Drug-induced nephrotoxicity remains a common problem after exposure to medications and diagnostic agents, which may be heightened in the kidney microenvironment and deteriorate kidney function. In this study, the toxic effects of fourteen marked drugs with the individual chemical structure were evaluated in kidney cells. The quantitative structure-activity relationship (QSAR) approach was employed to investigate the potential structural descriptors of each drug-related to their toxic effects. The most reasonable equation of the QSAR model displayed that the estimated regression coefficients such as the number of ring assemblies, three-membered rings, and six-membered rings were strongly related to toxic effects on renal cells. Meanwhile, the chemical properties of the tested compounds including carbon atoms, bridge bonds, H-bond donors, negative atoms, and rotatable bonds were favored properties and promote the toxic effects on renal cells. Particularly, more numbers of rotatable bonds were positively correlated with strong toxic effects that displayed on the most toxic compound. The useful information discovered from our regression QSAR models may help to identify potential hazardous moiety to avoid nephrotoxicity in renal preventive medicine.

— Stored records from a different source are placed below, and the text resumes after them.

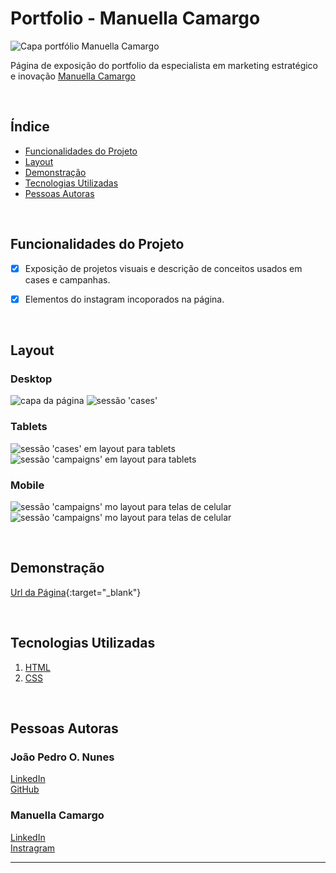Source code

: # Portfolio - Manuella Camargo

![Capa portfólio Manuella Camargo](./img/capa.png)

Página de exposição do portfolio da especialista em marketing estratégico e inovação [Manuella Camargo](https://www.instagram.com/manuucamargoo/)

&nbsp;

## Índice
- <a href="#funcionalidades-do-projeto">Funcionalidades do Projeto</a>
- <a href="#layout">Layout</a>
- <a href="#demonstração">Demonstração</a>
- <a href="#tecnologias-utilizadas">Tecnologias Utilizadas</a>
- <a href="#pessoas-autoras">Pessoas Autoras</a>

&nbsp;

## Funcionalidades do Projeto

- [x] Exposição de projetos visuais e descrição de conceitos usados em cases e campanhas.
- [x] Elementos do instagram incoporados na página.


&nbsp;

## Layout

### Desktop
![capa da página](./img/screenshots/print-capa.png)
![sessão 'cases'](./img/screenshots/print-case.png)

### Tablets
![sessão 'cases' em layout para tablets](./img/screenshots/print-tablet-layout.png)
![sessão 'campaigns' em layout para tablets](./img/screenshots/print-campanha-tablet.png)

### Mobile
![sessão 'campaigns' mo layout para telas de celular](./img/screenshots/print-campanha-mobile.png)
![sessão 'campaigns' mo layout para telas de celular](./img/screenshots/print-mobile-layout.png)


&nbsp;

## Demonstração

[Url da Página](https://portfolio-manuella-camargo.vercel.app){:target="_blank"}

&nbsp;


## Tecnologias Utilizadas

1. [HTML](https://www.w3.org/html/)
2. [CSS](https://www.css3.com)

&nbsp;

## Pessoas Autoras

### João Pedro O. Nunes
[LinkedIn](https://www.linkedin.com/in/joão-pedro-de-oliveira-nunes-0b5276195/)   
[GitHub](https://github.com/40jope)

### Manuella Camargo
[LinkedIn](https://www.linkedin.com/in/manuella-camargo-522b3724a/)  
[Instragram](https://www.instagram.com/manuucamargoo/)

---
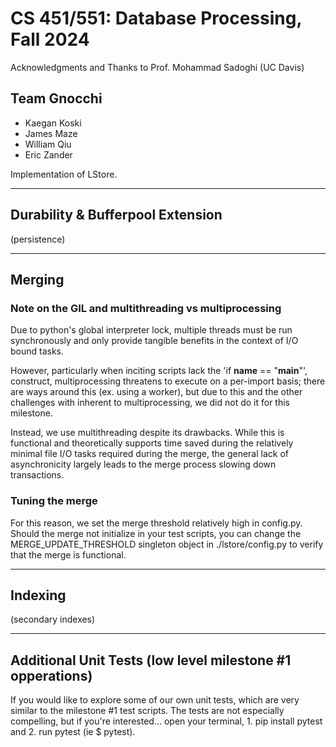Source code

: # CS 451/551: Database Processing, Fall 2024

Acknowledgments and Thanks to Prof. Mohammad Sadoghi (UC Davis)

## Team Gnocchi
* Kaegan Koski
* James Maze
* William Qiu
* Eric Zander

Implementation of LStore.

---

## Durability & Bufferpool Extension

(persistence)

---

## Merging

### Note on the GIL and multithreading vs multiprocessing

Due to python's global interpreter lock, multiple threads must be run 
synchronously and only provide tangible benefits in the context of I/O bound 
tasks.

However, particularly when inciting scripts lack the 'if __name__ == "__main__"',
construct, multiprocessing threatens to execute on a per-import basis; there
are ways around this (ex. using a worker), but due to this and the other
challenges with inherent to multiprocessing, we did not do it for
this milestone.

Instead, we use multithreading despite its drawbacks. While this is functional
and theoretically supports time saved during the relatively minimal file I/O
tasks required during the merge, the general lack of asynchronicity largely
leads to the merge process slowing down transactions.

### Tuning the merge

For this reason, we set the merge threshold relatively high in config.py. Should
the merge not initialize in your test scripts, you can change the 
MERGE_UPDATE_THRESHOLD singleton object in ./lstore/config.py to verify that the
merge is functional.

---

## Indexing

(secondary indexes)

---

## Additional Unit Tests (low level milestone #1 opperations)

If you would like to explore some of our own unit tests, which are very similar to the milestone #1 test scripts. The tests are not especially compelling, but if you're interested... open your terminal, 1. pip install pytest and 2. run pytest (ie $ pytest).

药物诱发的肾毒性在接触药物和诊断试剂后仍然是一个常见问题,在肾脏微环境中这种情况可能会加剧,并导致肾功能恶化。在本研究中,我们评估了14种具有独特化学结构的标记药物对肾细胞的毒性作用。采用定量构效关系(QSAR)方法研究了每种药物与其毒性作用相关的潜在结构描述符。QSAR模型最合理的方程显示,估计的回归系数,如环组件数量、三元环和六元环数量,与对肾细胞的毒性作用密切相关。同时,受试化合物的化学性质,包括碳原子、桥键、氢键供体、负原子和可旋转键,都是有利性质,并促进对肾细胞的毒性作用。特别是,更多数量的可旋转键与最强毒性化合物所表现出的强毒性作用呈正相关。从我们的回归QSAR模型中发现的有用信息可能有助于识别潜在的有害部分,以避免在肾脏预防医学中出现肾毒性。